Nablus mask-like facial syndrome
Nablus mask-like facial syndrome is a rare microdeletion syndrome, characterized by a mask-like facial appearance.
In 2000, Teebi, was the first to report on a 4 years old boy affected with NMFLS. Since then, a handful of additional patients have been reported.
NADH cytochrome B5 reductase deficiency
Methemoglobinemia due to NADH-cytochrome b5 reductase deficiency (recessive congenital methemoglobinemia, RCM) is an autosomal recessive disorder characterized clinically by decreased oxygen carrying capacity of the blood, with resultant cyanosis and hypoxia.

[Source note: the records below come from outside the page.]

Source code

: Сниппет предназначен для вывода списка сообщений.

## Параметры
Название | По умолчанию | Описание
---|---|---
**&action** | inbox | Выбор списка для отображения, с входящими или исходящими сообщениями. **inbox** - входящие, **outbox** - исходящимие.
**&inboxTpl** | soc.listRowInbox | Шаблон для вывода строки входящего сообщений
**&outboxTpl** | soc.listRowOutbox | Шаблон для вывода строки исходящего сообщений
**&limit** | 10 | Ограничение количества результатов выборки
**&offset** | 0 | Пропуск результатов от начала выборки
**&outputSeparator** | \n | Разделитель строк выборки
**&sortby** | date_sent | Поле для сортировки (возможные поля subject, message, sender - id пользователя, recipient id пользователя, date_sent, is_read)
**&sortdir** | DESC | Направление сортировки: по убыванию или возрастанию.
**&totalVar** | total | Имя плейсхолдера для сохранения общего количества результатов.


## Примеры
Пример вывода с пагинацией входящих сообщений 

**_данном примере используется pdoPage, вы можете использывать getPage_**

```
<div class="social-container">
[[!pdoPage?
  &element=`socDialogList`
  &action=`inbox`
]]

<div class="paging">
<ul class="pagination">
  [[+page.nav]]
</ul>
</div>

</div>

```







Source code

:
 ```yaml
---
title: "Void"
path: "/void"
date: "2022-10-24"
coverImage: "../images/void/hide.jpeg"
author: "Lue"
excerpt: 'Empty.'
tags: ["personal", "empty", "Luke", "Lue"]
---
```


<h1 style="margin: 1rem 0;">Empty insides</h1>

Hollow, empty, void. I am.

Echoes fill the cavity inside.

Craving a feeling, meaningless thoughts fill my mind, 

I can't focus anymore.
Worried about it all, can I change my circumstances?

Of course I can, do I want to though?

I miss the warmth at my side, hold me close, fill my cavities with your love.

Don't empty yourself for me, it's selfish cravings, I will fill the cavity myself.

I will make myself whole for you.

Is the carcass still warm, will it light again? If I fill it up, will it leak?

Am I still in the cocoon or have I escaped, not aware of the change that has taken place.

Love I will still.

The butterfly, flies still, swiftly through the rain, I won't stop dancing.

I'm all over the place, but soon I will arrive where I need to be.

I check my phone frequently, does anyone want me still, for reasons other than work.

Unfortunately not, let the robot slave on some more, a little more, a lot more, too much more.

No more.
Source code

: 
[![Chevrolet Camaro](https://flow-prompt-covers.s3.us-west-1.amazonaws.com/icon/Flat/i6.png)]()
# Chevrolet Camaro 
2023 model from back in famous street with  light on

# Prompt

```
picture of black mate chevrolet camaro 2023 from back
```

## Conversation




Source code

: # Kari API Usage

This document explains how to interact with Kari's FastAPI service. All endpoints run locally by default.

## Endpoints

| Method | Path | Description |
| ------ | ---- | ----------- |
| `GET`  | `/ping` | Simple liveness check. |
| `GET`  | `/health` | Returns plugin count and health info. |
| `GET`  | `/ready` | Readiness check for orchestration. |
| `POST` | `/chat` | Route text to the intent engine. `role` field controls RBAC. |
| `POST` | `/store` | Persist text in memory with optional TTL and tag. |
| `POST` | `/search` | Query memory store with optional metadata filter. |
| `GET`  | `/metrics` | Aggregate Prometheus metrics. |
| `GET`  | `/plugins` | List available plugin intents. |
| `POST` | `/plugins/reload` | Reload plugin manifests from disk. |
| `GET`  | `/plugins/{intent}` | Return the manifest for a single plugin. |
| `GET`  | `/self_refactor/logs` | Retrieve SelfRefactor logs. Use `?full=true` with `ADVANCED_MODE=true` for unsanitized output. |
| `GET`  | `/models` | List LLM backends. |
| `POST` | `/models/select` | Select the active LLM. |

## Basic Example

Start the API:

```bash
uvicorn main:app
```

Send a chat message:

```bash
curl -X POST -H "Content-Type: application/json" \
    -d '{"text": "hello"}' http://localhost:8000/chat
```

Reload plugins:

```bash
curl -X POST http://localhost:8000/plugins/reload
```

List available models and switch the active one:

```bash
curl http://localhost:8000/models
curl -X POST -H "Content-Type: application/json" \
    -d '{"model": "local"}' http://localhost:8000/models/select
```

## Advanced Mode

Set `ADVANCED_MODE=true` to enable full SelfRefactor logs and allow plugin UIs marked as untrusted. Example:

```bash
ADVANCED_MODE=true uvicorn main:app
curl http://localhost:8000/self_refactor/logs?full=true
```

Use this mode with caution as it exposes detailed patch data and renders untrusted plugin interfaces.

There are 2 types of RCM. In type I, the defect affects the soluble form of the enzyme, is restricted to red blood cells, and causes well-tolerated methemoglobinemia. In type II, the defect affects both the soluble and microsomal forms of the enzyme and is thus generalized, affecting red cells, leukocytes, and all body tissues. Type II methemoglobinemia is associated with mental deficiency and other neurologic symptoms. The neurologic symptoms may be related to the major role played by the cytochrome b5 system in the desaturation of fatty acids.
Naegeli syndrome
Naegeli syndrome is listed as a "rare disease" by the Office of Rare Diseases (ORD) of the National Institutes of Health (NIH). This means that Naegeli syndrome, or a subtype of Naegeli syndrome, affects less than 200,000 people in the US population.